> INSTRUCTIONS TO FOLLOW
Up to and including the line containing "The idea is", set down each line of the entries below exactly, starting from the first, and leave out the rest.

────────────────────

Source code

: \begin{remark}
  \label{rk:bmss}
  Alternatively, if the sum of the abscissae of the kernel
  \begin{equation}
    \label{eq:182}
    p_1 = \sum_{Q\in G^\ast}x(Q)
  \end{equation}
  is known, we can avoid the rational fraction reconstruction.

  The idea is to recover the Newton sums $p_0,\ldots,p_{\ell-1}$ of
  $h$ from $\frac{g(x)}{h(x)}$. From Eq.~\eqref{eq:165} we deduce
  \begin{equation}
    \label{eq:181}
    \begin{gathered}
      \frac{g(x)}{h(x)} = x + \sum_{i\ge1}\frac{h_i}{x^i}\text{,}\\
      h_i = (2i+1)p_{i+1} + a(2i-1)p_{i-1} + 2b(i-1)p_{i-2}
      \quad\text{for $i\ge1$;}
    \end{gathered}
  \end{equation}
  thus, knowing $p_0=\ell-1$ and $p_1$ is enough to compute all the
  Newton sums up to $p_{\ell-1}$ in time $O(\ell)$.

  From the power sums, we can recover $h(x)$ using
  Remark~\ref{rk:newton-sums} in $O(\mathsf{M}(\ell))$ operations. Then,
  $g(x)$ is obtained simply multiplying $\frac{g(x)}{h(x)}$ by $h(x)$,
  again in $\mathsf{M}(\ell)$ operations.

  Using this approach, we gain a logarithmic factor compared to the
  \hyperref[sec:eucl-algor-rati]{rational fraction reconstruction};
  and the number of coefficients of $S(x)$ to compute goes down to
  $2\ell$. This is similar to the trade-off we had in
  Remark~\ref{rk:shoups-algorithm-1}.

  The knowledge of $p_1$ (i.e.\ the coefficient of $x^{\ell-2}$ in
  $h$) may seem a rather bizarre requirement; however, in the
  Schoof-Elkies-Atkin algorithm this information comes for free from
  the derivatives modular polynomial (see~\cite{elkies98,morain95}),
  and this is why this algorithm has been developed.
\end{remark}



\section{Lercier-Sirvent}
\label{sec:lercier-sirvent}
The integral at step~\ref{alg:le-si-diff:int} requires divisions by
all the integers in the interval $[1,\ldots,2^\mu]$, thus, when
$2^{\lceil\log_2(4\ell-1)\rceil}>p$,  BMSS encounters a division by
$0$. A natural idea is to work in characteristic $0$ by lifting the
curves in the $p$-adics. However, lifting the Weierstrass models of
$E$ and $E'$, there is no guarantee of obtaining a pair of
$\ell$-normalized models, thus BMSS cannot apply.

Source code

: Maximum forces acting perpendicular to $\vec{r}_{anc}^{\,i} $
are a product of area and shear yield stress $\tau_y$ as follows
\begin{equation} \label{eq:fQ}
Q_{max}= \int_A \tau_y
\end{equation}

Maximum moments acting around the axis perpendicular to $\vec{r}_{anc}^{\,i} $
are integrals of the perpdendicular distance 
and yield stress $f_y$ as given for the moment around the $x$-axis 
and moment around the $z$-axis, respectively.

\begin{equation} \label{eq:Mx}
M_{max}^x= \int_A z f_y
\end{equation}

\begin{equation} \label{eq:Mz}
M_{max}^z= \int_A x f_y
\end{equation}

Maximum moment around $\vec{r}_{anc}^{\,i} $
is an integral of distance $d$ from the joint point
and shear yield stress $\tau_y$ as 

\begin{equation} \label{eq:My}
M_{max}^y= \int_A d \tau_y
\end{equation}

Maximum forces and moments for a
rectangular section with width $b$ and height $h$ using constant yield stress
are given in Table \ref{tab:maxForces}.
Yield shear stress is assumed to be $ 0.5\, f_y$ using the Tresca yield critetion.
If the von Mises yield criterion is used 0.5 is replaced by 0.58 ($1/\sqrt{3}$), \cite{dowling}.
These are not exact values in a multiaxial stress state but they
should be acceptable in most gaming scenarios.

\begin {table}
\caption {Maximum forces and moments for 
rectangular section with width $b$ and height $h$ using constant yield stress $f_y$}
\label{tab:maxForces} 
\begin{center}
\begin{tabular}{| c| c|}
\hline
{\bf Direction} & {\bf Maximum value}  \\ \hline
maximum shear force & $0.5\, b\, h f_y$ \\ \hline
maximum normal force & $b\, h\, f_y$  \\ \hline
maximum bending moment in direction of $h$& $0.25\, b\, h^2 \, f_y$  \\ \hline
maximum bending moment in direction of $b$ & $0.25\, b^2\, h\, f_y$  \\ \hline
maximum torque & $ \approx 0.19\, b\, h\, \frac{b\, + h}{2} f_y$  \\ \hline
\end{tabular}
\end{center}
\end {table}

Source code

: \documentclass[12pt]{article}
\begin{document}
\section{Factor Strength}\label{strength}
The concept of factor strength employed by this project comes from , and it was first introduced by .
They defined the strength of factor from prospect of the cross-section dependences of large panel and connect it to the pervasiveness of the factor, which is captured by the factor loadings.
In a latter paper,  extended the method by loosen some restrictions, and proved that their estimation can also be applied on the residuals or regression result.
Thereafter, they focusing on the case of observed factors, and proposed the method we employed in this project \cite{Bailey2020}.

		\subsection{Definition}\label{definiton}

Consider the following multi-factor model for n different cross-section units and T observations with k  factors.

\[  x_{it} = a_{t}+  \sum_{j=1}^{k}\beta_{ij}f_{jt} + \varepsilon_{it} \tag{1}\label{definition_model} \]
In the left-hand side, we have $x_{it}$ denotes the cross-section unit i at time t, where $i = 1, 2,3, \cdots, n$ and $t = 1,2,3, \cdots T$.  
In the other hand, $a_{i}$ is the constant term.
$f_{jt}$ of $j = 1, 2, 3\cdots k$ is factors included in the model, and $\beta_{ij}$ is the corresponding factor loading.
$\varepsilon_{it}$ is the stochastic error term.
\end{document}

────────────────────

> OUTPUT BELOW
Source code

: \begin{remark}
  \label{rk:bmss}
  Alternatively, if the sum of the abscissae of the kernel
  \begin{equation}
    \label{eq:182}
    p_1 = \sum_{Q\in G^\ast}x(Q)
  \end{equation}
  is known, we can avoid the rational fraction reconstruction.

  The idea is to recover the Newton sums $p_0,\ldots,p_{\ell-1}$ of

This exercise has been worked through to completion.